Exercise: Print all the records exactly, please.

Records for the exercise:

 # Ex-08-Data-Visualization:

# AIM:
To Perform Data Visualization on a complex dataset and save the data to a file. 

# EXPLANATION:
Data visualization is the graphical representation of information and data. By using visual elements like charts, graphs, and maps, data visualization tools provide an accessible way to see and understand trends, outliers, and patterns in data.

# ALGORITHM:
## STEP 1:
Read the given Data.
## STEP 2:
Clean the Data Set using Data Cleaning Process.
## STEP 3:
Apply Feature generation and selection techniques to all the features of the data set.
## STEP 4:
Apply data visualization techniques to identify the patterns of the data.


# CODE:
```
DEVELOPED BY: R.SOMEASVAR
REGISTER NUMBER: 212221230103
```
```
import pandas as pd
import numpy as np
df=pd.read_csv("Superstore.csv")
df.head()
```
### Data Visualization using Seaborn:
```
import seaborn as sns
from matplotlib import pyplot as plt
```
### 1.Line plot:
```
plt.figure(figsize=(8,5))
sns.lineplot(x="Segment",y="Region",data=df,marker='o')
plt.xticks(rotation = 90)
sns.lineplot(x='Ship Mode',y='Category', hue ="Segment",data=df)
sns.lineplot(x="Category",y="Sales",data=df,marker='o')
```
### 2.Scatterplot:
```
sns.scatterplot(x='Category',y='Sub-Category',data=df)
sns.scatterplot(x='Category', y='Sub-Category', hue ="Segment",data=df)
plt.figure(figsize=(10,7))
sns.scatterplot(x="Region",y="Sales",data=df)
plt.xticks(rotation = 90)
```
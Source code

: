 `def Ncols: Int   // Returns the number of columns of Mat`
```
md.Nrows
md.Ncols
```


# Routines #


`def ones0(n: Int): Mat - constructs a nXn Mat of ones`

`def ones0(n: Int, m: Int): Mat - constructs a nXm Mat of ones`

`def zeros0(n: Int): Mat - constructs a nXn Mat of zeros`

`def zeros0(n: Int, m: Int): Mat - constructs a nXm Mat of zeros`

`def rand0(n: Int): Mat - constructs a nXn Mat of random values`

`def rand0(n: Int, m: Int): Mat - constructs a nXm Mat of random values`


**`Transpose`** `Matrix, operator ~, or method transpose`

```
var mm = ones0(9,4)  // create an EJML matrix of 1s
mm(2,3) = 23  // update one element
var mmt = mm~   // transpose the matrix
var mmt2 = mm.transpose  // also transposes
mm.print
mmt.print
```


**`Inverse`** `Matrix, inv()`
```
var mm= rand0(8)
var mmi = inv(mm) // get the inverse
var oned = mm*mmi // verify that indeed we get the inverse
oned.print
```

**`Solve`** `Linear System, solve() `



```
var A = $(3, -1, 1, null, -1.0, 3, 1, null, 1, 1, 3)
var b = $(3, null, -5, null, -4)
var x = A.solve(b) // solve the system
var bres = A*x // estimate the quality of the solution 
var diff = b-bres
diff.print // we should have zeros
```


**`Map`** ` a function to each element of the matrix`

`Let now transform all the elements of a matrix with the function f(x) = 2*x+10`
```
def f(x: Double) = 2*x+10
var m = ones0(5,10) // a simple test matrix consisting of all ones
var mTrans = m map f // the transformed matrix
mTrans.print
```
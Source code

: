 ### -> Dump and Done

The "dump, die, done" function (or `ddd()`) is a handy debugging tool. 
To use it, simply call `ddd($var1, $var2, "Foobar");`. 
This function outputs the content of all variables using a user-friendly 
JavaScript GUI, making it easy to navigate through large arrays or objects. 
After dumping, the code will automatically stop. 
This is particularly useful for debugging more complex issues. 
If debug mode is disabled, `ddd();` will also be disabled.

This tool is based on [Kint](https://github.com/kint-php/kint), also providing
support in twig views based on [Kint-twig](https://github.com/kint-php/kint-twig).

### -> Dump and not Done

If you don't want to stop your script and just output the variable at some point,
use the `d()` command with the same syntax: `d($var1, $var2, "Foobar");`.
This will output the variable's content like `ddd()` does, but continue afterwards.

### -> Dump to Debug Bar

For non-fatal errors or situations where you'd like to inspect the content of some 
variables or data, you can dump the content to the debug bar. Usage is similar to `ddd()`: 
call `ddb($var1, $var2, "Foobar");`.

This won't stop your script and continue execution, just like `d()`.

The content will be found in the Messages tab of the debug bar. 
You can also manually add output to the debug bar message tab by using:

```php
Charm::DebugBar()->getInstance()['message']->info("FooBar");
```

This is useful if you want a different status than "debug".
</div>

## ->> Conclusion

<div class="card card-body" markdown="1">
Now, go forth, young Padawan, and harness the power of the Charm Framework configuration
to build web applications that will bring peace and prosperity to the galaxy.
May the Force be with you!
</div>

Your response:
 # Ex-08-Data-Visualization:

# AIM:
To Perform Data Visualization on a complex dataset and save the data to a file. 

# EXPLANATION:
Data visualization is the graphical representation of information and data. By using visual elements like charts, graphs, and maps, data visualization tools provide an accessible way to see and understand trends, outliers, and patterns in data.

# ALGORITHM:
## STEP 1:
Read the given Data.
## STEP 2:
Clean the Data Set using Data Cleaning Process.
## STEP 3:
Apply Feature generation and selection techniques to all the features of the data set.
## STEP 4:
Apply data visualization techniques to identify the patterns of the data.


# CODE:
```
DEVELOPED BY: R.SOMEASVAR
REGISTER NUMBER: 212221230103
```
```
import pandas as pd
import numpy as np
df=pd.read_csv("Superstore.csv")
df.head()
```
### Data Visualization using Seaborn:
```
import seaborn as sns
from matplotlib import pyplot as plt
```
### 1.Line plot:
```
plt.figure(figsize=(8,5))
sns.lineplot(x="Segment",y="Region",data=df,marker='o')
plt.xticks(rotation = 90)
sns.lineplot(x='Ship Mode',y='Category', hue ="Segment",data=df)
sns.lineplot(x="Category",y="Sales",data=df,marker='o')
```
### 2.Scatterplot:
```
sns.scatterplot(x='Category',y='Sub-Category',data=df)
sns.scatterplot(x='Category', y='Sub-Category', hue ="Segment",data=df)
plt.figure(figsize=(10,7))
sns.scatterplot(x="Region",y="Sales",data=df)
plt.xticks(rotation = 90)
```
Source code

: `def Ncols: Int   // Returns the number of columns of Mat`
```
md.Nrows
md.Ncols
```


# Routines #


`def ones0(n: Int): Mat - constructs a nXn Mat of ones`

`def ones0(n: Int, m: Int): Mat - constructs a nXm Mat of ones`

`def zeros0(n: Int): Mat - constructs a nXn Mat of zeros`

`def zeros0(n: Int, m: Int): Mat - constructs a nXm Mat of zeros`

`def rand0(n: Int): Mat - constructs a nXn Mat of random values`

`def rand0(n: Int, m: Int): Mat - constructs a nXm Mat of random values`


**`Transpose`** `Matrix, operator ~, or method transpose`

```
var mm = ones0(9,4)  // create an EJML matrix of 1s
mm(2,3) = 23  // update one element
var mmt = mm~   // transpose the matrix
var mmt2 = mm.transpose  // also transposes
mm.print
mmt.print
```


**`Inverse`** `Matrix, inv()`
```
var mm= rand0(8)
var mmi = inv(mm) // get the inverse
var oned = mm*mmi // verify that indeed we get the inverse
oned.print
```

**`Solve`** `Linear System, solve() `



```
var A = $(3, -1, 1, null, -1.0, 3, 1, null, 1, 1, 3)
var b = $(3, null, -5, null, -4)
var x = A.solve(b) // solve the system
var bres = A*x // estimate the quality of the solution 
var diff = b-bres
diff.print // we should have zeros
```


**`Map`** ` a function to each element of the matrix`

`Let now transform all the elements of a matrix with the function f(x) = 2*x+10`
```
def f(x: Double) = 2*x+10
var m = ones0(5,10) // a simple test matrix consisting of all ones
var mTrans = m map f // the transformed matrix
mTrans.print
```
Source code

: ### -> Dump and Done

The "dump, die, done" function (or `ddd()`) is a handy debugging tool. 
To use it, simply call `ddd($var1, $var2, "Foobar");`. 
This function outputs the content of all variables using a user-friendly 
JavaScript GUI, making it easy to navigate through large arrays or objects. 
After dumping, the code will automatically stop. 
This is particularly useful for debugging more complex issues. 
If debug mode is disabled, `ddd();` will also be disabled.

This tool is based on [Kint](https://github.com/kint-php/kint), also providing
support in twig views based on [Kint-twig](https://github.com/kint-php/kint-twig).

### -> Dump and not Done

If you don't want to stop your script and just output the variable at some point,
use the `d()` command with the same syntax: `d($var1, $var2, "Foobar");`.
This will output the variable's content like `ddd()` does, but continue afterwards.

### -> Dump to Debug Bar

For non-fatal errors or situations where you'd like to inspect the content of some 
variables or data, you can dump the content to the debug bar. Usage is similar to `ddd()`: 
call `ddb($var1, $var2, "Foobar");`.

This won't stop your script and continue execution, just like `d()`.

The content will be found in the Messages tab of the debug bar. 
You can also manually add output to the debug bar message tab by using:

```php
Charm::DebugBar()->getInstance()['message']->info("FooBar");
```

This is useful if you want a different status than "debug".
</div>

## ->> Conclusion

<div class="card card-body" markdown="1">
Now, go forth, young Padawan, and harness the power of the Charm Framework configuration
to build web applications that will bring peace and prosperity to the galaxy.
May the Force be with you!
</div>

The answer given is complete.